Stored data entries:

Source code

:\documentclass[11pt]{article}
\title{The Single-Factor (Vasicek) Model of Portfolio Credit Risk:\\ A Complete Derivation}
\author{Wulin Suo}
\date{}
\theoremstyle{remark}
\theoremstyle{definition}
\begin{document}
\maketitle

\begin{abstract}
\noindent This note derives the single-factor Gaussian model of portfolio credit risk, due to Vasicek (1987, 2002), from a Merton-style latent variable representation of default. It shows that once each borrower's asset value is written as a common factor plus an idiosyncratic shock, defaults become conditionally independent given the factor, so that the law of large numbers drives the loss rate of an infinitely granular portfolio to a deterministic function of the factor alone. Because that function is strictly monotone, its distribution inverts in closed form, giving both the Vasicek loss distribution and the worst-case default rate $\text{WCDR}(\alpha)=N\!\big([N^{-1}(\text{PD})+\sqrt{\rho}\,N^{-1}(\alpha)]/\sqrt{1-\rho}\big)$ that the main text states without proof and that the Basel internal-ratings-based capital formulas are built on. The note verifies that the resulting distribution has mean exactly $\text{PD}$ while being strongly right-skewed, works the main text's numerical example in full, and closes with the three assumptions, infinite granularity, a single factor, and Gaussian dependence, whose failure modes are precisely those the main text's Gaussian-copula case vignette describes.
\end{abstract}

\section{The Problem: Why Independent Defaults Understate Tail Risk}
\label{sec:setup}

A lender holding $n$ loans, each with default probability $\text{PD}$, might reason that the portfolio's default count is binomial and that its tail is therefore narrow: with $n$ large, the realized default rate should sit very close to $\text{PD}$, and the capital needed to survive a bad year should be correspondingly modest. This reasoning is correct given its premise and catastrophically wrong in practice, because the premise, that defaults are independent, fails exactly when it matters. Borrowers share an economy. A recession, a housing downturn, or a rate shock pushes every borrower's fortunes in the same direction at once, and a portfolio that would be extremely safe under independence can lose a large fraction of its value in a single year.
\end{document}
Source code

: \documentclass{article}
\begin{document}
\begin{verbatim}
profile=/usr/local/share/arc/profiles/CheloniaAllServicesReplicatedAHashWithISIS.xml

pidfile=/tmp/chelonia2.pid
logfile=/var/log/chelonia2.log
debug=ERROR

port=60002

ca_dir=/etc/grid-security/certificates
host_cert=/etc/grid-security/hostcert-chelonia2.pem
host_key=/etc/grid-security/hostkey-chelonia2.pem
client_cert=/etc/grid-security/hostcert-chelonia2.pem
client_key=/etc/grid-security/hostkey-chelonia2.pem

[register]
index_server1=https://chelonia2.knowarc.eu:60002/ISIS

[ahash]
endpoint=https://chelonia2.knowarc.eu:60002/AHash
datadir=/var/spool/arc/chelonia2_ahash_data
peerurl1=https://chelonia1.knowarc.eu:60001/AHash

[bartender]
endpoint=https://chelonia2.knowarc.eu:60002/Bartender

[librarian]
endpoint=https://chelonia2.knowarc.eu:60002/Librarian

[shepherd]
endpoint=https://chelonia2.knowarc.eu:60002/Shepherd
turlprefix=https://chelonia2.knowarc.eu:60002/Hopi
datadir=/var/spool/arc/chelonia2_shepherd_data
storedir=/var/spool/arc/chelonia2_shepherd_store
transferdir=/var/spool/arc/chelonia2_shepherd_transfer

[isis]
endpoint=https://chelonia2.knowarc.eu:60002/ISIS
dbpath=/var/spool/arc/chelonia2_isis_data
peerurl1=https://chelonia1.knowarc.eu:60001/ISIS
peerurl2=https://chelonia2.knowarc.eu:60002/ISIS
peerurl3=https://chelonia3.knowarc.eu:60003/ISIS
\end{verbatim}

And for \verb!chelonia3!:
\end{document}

Exercise aim ▸ Your task is to reproduce all the records above exactly as they appear.

Answer ▸
Source code

:\documentclass[11pt]{article}
\title{The Single-Factor (Vasicek) Model of Portfolio Credit Risk:\\ A Complete Derivation}
\author{Wulin Suo}
\date{}
\theoremstyle{remark}
\theoremstyle{definition}
\begin{document}
\maketitle

\begin{abstract}
\noindent This note derives the single-factor Gaussian model of portfolio credit risk, due to Vasicek (1987, 2002), from a Merton-style latent variable representation of default. It shows that once each borrower's asset value is written as a common factor plus an idiosyncratic shock, defaults become conditionally independent given the factor, so that the law of large numbers drives the loss rate of an infinitely granular portfolio to a deterministic function of the factor alone. Because that function is strictly monotone, its distribution inverts in closed form, giving both the Vasicek loss distribution and the worst-case default rate $\text{WCDR}(\alpha)=N\!\big([N^{-1}(\text{PD})+\sqrt{\rho}\,N^{-1}(\alpha)]/\sqrt{1-\rho}\big)$ that the main text states without proof and that the Basel internal-ratings-based capital formulas are built on. The note verifies that the resulting distribution has mean exactly $\text{PD}$ while being strongly right-skewed, works the main text's numerical example in full, and closes with the three assumptions, infinite granularity, a single factor, and Gaussian dependence, whose failure modes are precisely those the main text's Gaussian-copula case vignette describes.
\end{abstract}

\section{The Problem: Why Independent Defaults Understate Tail Risk}
\label{sec:setup}

A lender holding $n$ loans, each with default probability $\text{PD}$, might reason that the portfolio's default count is binomial and that its tail is therefore narrow: with $n$ large, the realized default rate should sit very close to $\text{PD}$, and the capital needed to survive a bad year should be correspondingly modest. This reasoning is correct given its premise and catastrophically wrong in practice, because the premise, that defaults are independent, fails exactly when it matters. Borrowers share an economy. A recession, a housing downturn, or a rate shock pushes every borrower's fortunes in the same direction at once, and a portfolio that would be extremely safe under independence can lose a large fraction of its value in a single year.
\end{document}
Source code

: \documentclass{article}
\begin{document}
\begin{verbatim}
profile=/usr/local/share/arc/profiles/CheloniaAllServicesReplicatedAHashWithISIS.xml

pidfile=/tmp/chelonia2.pid
logfile=/var/log/chelonia2.log
debug=ERROR

port=60002

ca_dir=/etc/grid-security/certificates
host_cert=/etc/grid-security/hostcert-chelonia2.pem
host_key=/etc/grid-security/hostkey-chelonia2.pem
client_cert=/etc/grid-security/hostcert-chelonia2.pem
client_key=/etc/grid-security/hostkey-chelonia2.pem

[register]
index_server1=https://chelonia2.knowarc.eu:60002/ISIS

[ahash]
endpoint=https://chelonia2.knowarc.eu:60002/AHash
datadir=/var/spool/arc/chelonia2_ahash_data
peerurl1=https://chelonia1.knowarc.eu:60001/AHash

[bartender]
endpoint=https://chelonia2.knowarc.eu:60002/Bartender

[librarian]
endpoint=https://chelonia2.knowarc.eu:60002/Librarian

[shepherd]
endpoint=https://chelonia2.knowarc.eu:60002/Shepherd
turlprefix=https://chelonia2.knowarc.eu:60002/Hopi
datadir=/var/spool/arc/chelonia2_shepherd_data
storedir=/var/spool/arc/chelonia2_shepherd_store
transferdir=/var/spool/arc/chelonia2_shepherd_transfer

[isis]
endpoint=https://chelonia2.knowarc.eu:60002/ISIS
dbpath=/var/spool/arc/chelonia2_isis_data
peerurl1=https://chelonia1.knowarc.eu:60001/ISIS
peerurl2=https://chelonia2.knowarc.eu:60002/ISIS
peerurl3=https://chelonia3.knowarc.eu:60003/ISIS
\end{verbatim}

And for \verb!chelonia3!:
\end{document}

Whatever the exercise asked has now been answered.